Wednesday, September 17, 2008

The Hurt Locker



A film generating a significant amount of buzz at the Toronto International Film Festival is The Hurt Locker, directed by Kathryn Bigelow.


Although she hasn't directed many films, Bigelow's cinematic offerings can leave a strong impression. In Point Break she created what one critic on the Internet Movie Database referred to as 'the greatest surfer-action movie of all time' but it was with the release of Strange Days in 1995 that she managed to cause an even greater outpouring of emotionally affected comments.


Strange Days is not a great film (although one critic boasted it 'literally has something for everyone') but it is a good example of cyberpunk, with a nod towards William Gibson and a wink at Raymond Chandler.

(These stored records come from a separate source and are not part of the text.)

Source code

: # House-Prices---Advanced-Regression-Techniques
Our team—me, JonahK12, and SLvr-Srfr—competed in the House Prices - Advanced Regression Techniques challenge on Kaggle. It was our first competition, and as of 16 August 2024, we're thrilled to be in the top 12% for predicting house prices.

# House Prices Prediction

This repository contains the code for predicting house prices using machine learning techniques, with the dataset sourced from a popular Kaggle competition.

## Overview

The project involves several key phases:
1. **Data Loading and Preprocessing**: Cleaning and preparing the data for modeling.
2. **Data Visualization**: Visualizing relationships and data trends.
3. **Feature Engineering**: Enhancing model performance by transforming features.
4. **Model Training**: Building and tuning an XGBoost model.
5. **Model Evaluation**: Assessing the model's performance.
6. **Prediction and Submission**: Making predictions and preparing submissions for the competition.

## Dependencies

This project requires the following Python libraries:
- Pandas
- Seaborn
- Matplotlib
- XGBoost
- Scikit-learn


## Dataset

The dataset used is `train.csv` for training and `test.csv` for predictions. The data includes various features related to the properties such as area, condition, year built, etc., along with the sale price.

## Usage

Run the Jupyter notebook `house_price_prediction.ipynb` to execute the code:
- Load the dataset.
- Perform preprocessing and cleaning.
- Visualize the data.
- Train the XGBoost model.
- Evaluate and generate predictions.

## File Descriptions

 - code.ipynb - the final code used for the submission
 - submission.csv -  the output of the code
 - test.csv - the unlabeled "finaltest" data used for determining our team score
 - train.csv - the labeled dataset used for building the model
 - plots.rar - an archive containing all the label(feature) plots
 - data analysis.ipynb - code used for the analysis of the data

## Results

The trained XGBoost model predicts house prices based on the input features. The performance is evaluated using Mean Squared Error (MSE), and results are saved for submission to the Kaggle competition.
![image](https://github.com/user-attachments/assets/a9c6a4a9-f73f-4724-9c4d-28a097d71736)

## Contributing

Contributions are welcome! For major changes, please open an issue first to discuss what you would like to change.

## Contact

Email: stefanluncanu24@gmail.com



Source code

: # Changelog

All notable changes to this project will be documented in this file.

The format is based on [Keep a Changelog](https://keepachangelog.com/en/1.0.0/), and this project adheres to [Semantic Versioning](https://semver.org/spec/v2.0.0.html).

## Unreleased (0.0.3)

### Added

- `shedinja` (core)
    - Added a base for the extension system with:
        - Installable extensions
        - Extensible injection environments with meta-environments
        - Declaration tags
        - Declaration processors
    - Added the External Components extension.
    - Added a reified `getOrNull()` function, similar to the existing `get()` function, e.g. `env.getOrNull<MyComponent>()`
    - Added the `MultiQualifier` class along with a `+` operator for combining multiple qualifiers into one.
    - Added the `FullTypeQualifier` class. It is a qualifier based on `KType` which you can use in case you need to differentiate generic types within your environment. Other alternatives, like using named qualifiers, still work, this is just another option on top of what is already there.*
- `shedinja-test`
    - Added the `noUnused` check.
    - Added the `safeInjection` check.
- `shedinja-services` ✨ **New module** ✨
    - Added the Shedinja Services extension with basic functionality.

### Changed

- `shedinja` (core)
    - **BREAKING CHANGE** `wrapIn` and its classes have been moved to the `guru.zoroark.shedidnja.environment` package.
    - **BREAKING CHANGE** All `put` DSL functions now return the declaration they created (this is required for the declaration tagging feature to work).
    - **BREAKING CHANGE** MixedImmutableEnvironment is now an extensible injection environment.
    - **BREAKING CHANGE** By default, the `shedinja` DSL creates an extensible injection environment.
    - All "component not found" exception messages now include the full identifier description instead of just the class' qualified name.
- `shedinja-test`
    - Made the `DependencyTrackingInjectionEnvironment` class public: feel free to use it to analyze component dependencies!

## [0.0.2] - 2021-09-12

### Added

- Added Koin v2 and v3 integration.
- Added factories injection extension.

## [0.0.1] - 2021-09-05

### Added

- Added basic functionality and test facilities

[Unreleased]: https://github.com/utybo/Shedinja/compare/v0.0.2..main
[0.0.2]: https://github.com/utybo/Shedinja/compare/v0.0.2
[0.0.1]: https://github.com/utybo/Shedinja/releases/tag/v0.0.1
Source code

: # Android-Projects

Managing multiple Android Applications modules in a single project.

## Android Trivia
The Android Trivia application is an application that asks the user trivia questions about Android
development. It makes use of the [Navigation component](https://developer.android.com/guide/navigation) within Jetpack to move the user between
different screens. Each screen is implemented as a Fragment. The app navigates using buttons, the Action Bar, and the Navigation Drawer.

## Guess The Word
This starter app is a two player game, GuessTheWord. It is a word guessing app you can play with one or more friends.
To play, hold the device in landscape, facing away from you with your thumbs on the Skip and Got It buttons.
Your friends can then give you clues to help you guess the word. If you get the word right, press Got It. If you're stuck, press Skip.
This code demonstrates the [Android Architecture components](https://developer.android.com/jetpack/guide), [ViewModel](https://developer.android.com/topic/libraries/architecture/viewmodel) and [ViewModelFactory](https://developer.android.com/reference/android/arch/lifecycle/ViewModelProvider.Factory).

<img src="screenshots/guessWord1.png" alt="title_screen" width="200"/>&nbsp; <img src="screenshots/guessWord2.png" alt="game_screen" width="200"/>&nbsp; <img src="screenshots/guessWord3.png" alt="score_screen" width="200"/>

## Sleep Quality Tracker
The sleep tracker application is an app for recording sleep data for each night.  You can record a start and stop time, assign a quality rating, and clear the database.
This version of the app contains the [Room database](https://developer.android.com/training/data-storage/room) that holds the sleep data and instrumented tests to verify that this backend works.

Set in the last few days of the twentieth century, Strange Days stars Ralph Fiennes as an ex-cop, Nero, who deals in illegal recordings. The discs and their playback machines have become the new drugs: when the user places a device resembling a face-hugger (the script is by James Cameron, who may have been creatively influenced by his work on Aliens) on his head and closes his eyes, he experiences all sensory input as though he was the participant.


The first five minutes of the film let the audience know what to expect: Nero plays a recording and we are treated to a first person perspective of a botched robbery. It terminates when the protagonist dies.


Nero throws off the machine and berates the dealer for giving him 'black jack', or snuff. It is a disturbing scene which is paid off at the midway point when Nero receives an anonymous recording.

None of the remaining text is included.